Drennen tells me: “You’re going to see the magic.”
The magic lies partially in watching and smelling the transformation of the small, green coffee beans into pungent, glimmering morsels of roasted goodness. But mostly, the magic is happening between Drennen and Larsen as they work together, speaking their own language, to achieve a roast they’ve done only once before. It’s a perfect personification of the symbiotic relationship between Scotchman’s Coffee (Drennen) and Living Water Lutheran Church (Larsen), as they undertake a venture that’s equal parts business and fun at the church’s secondary property, known as The Well.
“This is the most fun I’ve had in my life,” Larsen says as the beans roast, adding quickly, “OK, not my life, because I’ve got kids.”
“There are many times my kids aren’t as fun as this,” Drennen counters. “And you can go on the record with that.”
Scotchman’s Coffee is the second time Drennen and his wife, Robynne Hoffman, have entered the coffee roasting realm. They owned and operated Rough Rider Coffee in Phoenix, Ariz. for a few years before moving to Clark Fork in 2014. Hoffman runs the front of the shop, which offers coffee, other drinks and food, while Drennen roasts the coffee and creates the art seen on the various blends — Elderberry espresso, Midnight Yard Sale dark roast, Pend Water cold brew (pronounced like Pend Oreille) and many more.
The business’ namesake, Scotchman Peak, is visible from the front window.
“We wanted (our name) to tie to the community, because even though we hope our coffee goes lots of different places, we wanted to provide something consistent for the community,” Drennen said.

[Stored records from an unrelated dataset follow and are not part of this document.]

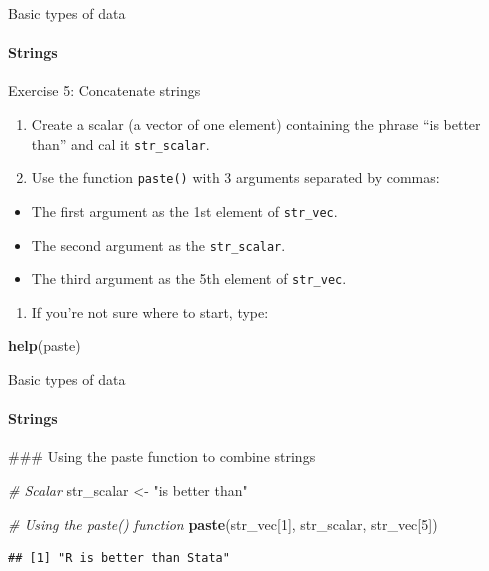 \documentclass[ignorenonframetext,]{beamer}
\newenvironment{Shaded}{\begin{snugshade}}{\end{snugshade}}
\newcommand{\KeywordTok}[1]{\textcolor[rgb]{0.13,0.29,0.53}{\textbf{#1}}}
\newcommand{\DecValTok}[1]{\textcolor[rgb]{0.00,0.00,0.81}{#1}}
\newcommand{\StringTok}[1]{\textcolor[rgb]{0.31,0.60,0.02}{#1}}
\newcommand{\CommentTok}[1]{\textcolor[rgb]{0.56,0.35,0.01}{\textit{#1}}}
\newcommand{\NormalTok}[1]{#1}
\providecommand{\tightlist}{%
  \setlength{\itemsep}{0pt}\setlength{\parskip}{0pt}}
\begin{document}
\begin{frame}[fragile]{Basic types of data}

\framesubtitle{Strings}

\begin{block}{Exercise 5: Concatenate strings}

\begin{enumerate}
\def\labelenumi{\arabic{enumi}.}
\tightlist
\item
  Create a scalar (a vector of one element) containing the phrase ``is
  better than'' and cal it \texttt{str\_scalar}.
\item
  Use the function \texttt{paste()} with 3 arguments separated by
  commas:
\end{enumerate}

\begin{itemize}
\tightlist
\item
  The first argument as the 1st element of \texttt{str\_vec}.
\item
  The second argument as the \texttt{str\_scalar}.
\item
  The third argument as the 5th element of \texttt{str\_vec}.
\end{itemize}

\begin{enumerate}
\def\labelenumi{\arabic{enumi}.}
\setcounter{enumi}{2}
\tightlist
\item
  If you're not sure where to start, type:
\end{enumerate}

\begin{Shaded}
\begin{Highlighting}[]
\KeywordTok{help}\NormalTok{(paste)}
\end{Highlighting}
\end{Shaded}

\end{block}

\end{frame}

\begin{frame}[fragile]{Basic types of data}

\framesubtitle{Strings}

\begin{Shaded}
\begin{Highlighting}[]
\NormalTok{### Using the paste function to combine strings}

\CommentTok{# Scalar}
\NormalTok{str_scalar <-}\StringTok{ "is better than"}

\CommentTok{# Using the paste() function}
\KeywordTok{paste}\NormalTok{(str_vec[}\DecValTok{1}\NormalTok{], str_scalar, str_vec[}\DecValTok{5}\NormalTok{])}
\end{Highlighting}
\end{Shaded}

\begin{verbatim}
## [1] "R is better than Stata"
\end{verbatim}

\end{frame}
\end{document}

Living Water Church acquired The Well in 2016. The church — located just a couple blocks away — doesn’t own Scotchman’s Coffee, but Larsen said having it as a part of The Well contributes to the building’s overall purpose to serve as a “place to build relationships.” The building will also soon be home to a weekly soup kitchen, and Larsen hopes its uses expand from there.
“The secret of coffee shops is not that coffee is awesome, which it is,” Larsen said. “The secret of coffee shops is that they capitalized on ‘the third place.’ It’s not work, it’s not home. It’s this other place where you can go and be … We need that.”
Though it’s still in the works, Scotchman’s Coffee plans to offer a coffee subscription service specifically for churches, inspired partially by Drennen’s having been raised in churches that had “the worst coffee.” He, Hoffman and Larsen decided that instead of coffee in church being an afterthought, it should be delicious and affordable — Scotchman’s Fellowship blend, specifically — and serve a larger purpose. Hoffman said the idea is to include a newsletter with each shipment that highlights a ministry or mission submitted by one of the Fellowship coffee churches, creating connections and fundraising opportunities beyond the coffee.
Scotchman’s Coffee is offering coffee subscriptions for individuals online at scotchmanscoffee.com, as well as selling bags and slinging drinks at The Well: 302 E. 4th Avenue in Clark Fork.
“The vision is to just love people,” Hoffman said of the shop as a whole. “To talk to people and get to know people in our community, and foster relationships over a good-quality cup of coffee.”